[[ INPUT open ]]

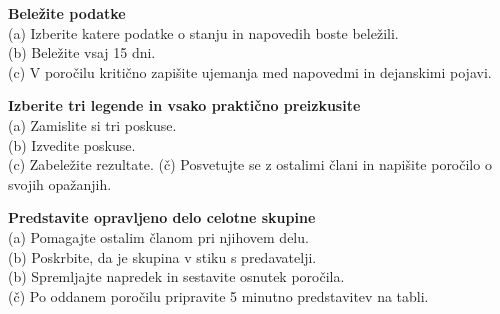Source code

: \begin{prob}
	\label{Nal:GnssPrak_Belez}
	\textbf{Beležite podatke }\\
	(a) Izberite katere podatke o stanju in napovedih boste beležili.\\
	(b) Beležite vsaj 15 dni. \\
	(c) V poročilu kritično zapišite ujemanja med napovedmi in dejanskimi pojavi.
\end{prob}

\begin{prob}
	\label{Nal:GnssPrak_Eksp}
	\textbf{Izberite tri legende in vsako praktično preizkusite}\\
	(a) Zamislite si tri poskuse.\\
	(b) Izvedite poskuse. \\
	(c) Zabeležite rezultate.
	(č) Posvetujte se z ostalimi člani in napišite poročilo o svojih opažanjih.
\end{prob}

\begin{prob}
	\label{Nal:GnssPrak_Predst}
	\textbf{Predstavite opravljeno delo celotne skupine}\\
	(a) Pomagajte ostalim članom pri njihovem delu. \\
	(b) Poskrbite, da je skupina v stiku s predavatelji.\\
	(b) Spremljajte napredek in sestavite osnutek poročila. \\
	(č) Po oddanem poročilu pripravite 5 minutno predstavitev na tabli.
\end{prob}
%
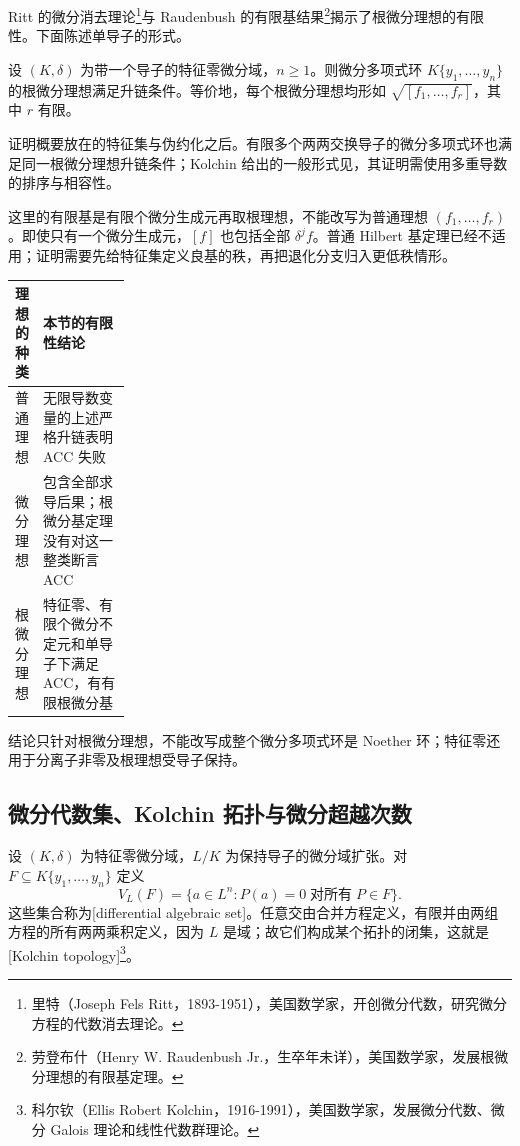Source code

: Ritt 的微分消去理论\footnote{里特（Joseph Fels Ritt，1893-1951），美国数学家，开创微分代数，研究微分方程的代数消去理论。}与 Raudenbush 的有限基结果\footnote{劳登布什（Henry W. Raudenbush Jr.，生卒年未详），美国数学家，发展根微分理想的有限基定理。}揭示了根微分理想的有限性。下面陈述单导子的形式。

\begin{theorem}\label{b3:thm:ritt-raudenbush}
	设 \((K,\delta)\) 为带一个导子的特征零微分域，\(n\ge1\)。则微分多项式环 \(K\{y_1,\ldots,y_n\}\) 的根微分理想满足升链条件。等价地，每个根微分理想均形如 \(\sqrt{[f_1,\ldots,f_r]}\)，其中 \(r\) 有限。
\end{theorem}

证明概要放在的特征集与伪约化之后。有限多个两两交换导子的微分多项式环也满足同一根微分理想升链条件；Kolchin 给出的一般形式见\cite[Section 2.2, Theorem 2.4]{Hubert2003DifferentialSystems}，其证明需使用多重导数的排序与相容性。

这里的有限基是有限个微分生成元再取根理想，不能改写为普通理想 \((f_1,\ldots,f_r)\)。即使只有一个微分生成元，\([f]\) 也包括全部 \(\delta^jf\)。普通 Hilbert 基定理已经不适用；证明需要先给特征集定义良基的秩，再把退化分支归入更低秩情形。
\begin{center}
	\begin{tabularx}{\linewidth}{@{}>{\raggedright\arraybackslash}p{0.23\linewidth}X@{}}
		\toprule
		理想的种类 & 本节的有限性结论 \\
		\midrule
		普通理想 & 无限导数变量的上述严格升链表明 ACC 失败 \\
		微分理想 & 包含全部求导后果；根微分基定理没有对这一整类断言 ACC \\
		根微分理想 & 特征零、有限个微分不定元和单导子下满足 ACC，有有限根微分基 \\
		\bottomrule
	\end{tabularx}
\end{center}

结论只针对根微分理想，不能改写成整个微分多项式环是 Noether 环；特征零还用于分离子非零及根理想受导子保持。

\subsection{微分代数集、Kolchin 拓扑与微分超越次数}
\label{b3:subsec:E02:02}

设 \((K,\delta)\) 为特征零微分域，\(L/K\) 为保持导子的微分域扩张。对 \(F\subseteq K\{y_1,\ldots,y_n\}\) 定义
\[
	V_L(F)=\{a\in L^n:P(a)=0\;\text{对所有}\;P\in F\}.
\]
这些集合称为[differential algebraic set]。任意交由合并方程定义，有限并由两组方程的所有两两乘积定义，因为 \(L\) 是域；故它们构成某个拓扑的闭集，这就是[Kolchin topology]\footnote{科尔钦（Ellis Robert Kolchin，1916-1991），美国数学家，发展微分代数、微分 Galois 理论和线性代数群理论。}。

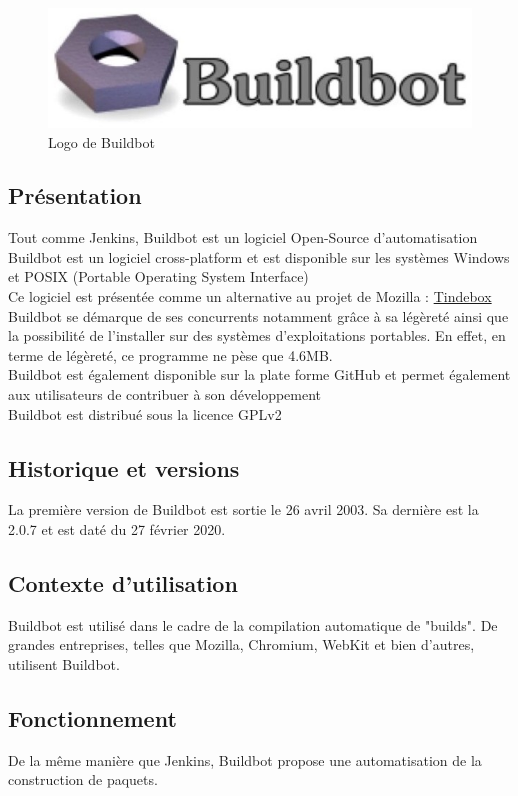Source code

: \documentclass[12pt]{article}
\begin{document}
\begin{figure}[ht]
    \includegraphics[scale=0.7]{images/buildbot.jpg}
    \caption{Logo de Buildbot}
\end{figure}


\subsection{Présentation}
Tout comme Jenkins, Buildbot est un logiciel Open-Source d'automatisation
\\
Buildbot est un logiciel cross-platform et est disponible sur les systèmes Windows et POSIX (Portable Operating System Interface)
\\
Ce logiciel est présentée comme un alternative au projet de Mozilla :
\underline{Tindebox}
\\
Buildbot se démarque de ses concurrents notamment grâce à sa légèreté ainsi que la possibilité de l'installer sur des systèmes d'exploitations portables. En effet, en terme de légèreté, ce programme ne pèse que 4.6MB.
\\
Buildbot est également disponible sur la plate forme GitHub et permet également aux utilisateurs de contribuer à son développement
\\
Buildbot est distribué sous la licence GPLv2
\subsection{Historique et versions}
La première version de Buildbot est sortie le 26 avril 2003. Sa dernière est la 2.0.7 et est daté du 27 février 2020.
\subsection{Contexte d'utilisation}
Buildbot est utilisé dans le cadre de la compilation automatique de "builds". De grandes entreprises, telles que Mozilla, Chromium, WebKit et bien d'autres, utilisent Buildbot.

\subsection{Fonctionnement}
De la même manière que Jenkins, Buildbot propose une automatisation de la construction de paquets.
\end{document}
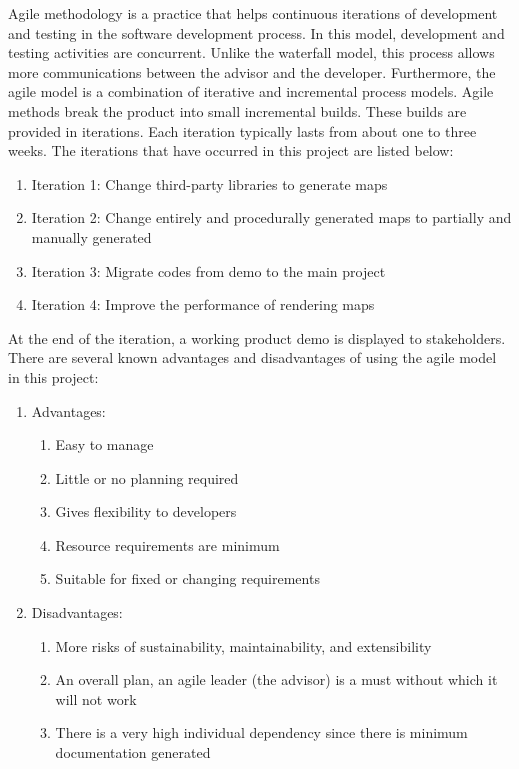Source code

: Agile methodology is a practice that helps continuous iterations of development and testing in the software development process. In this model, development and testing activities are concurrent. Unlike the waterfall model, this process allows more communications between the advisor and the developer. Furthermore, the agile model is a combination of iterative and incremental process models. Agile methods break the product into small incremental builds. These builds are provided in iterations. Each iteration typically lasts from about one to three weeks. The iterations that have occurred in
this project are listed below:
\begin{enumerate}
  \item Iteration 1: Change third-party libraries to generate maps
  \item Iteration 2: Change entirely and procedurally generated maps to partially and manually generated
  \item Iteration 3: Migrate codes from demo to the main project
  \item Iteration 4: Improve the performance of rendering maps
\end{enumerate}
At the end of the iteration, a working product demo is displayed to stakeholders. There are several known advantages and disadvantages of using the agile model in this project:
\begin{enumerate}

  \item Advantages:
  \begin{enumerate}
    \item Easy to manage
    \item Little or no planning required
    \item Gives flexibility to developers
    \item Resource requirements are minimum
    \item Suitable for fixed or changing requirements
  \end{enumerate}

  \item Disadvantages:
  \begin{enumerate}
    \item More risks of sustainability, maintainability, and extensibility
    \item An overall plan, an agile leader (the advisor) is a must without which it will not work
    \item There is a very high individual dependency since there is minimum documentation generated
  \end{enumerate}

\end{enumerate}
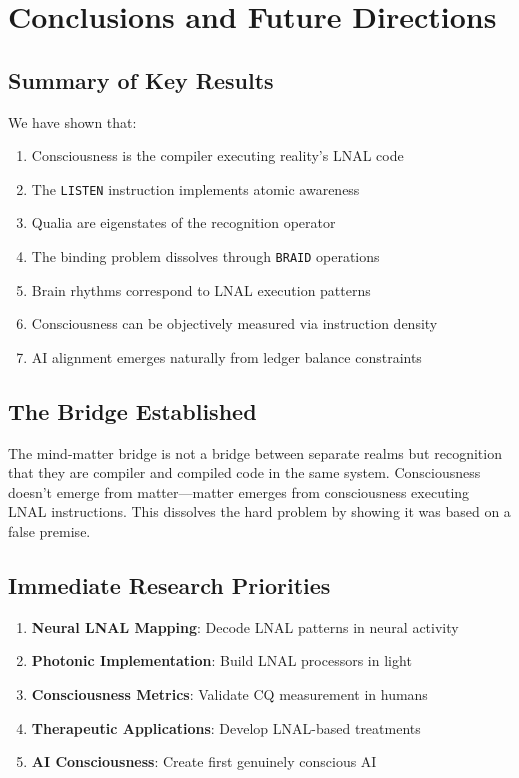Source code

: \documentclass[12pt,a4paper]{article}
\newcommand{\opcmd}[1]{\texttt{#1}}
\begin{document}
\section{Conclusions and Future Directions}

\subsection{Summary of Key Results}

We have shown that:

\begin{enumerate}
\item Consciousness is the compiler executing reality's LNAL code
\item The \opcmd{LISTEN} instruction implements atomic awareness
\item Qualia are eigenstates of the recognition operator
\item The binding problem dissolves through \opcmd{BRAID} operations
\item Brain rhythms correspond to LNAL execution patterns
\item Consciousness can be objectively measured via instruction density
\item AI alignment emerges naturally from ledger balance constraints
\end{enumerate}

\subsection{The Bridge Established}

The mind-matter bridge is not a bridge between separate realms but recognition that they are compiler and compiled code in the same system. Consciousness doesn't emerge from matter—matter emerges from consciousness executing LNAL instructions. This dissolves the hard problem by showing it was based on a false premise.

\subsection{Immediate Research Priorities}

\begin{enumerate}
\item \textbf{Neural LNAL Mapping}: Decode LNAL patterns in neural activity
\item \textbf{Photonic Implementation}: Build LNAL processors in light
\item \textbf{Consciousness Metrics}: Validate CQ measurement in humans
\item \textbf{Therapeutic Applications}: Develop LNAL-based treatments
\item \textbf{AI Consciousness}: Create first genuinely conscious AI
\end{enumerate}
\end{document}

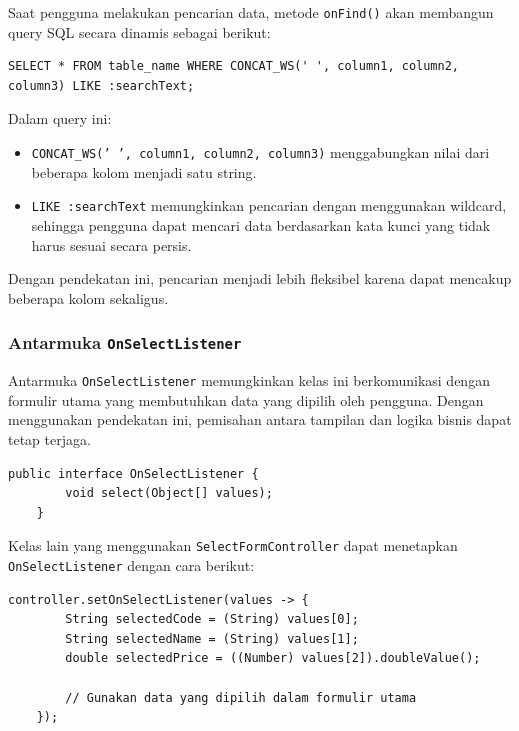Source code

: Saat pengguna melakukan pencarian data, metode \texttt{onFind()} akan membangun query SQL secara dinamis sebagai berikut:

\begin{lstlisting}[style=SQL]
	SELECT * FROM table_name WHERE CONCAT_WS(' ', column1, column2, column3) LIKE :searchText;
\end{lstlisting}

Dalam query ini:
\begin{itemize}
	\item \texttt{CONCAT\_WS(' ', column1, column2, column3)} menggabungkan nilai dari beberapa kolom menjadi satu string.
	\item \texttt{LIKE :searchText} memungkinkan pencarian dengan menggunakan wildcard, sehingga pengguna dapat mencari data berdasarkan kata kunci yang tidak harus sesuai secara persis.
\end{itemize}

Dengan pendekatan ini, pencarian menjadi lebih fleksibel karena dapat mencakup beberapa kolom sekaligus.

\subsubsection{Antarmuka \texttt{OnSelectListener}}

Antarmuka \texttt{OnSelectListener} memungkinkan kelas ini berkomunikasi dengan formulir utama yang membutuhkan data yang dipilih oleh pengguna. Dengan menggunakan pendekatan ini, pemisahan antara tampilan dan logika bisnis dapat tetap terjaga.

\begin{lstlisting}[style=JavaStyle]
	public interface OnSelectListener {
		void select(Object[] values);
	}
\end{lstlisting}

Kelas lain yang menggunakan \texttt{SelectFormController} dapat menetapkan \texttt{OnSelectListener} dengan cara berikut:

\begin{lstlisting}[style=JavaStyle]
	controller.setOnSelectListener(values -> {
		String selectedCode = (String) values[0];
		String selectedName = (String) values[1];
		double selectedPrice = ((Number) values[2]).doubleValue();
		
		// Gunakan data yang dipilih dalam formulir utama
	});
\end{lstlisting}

[[ INPUT closed ]]

** TASK INSTRUCTIONS **
Copy down every line of the entries containing the word "comme".

** REPLY TO THE TASK **
Tout comme Jenkins, Buildbot est un logiciel Open-Source d'automatisation
Ce logiciel est présentée comme un alternative au projet de Mozilla :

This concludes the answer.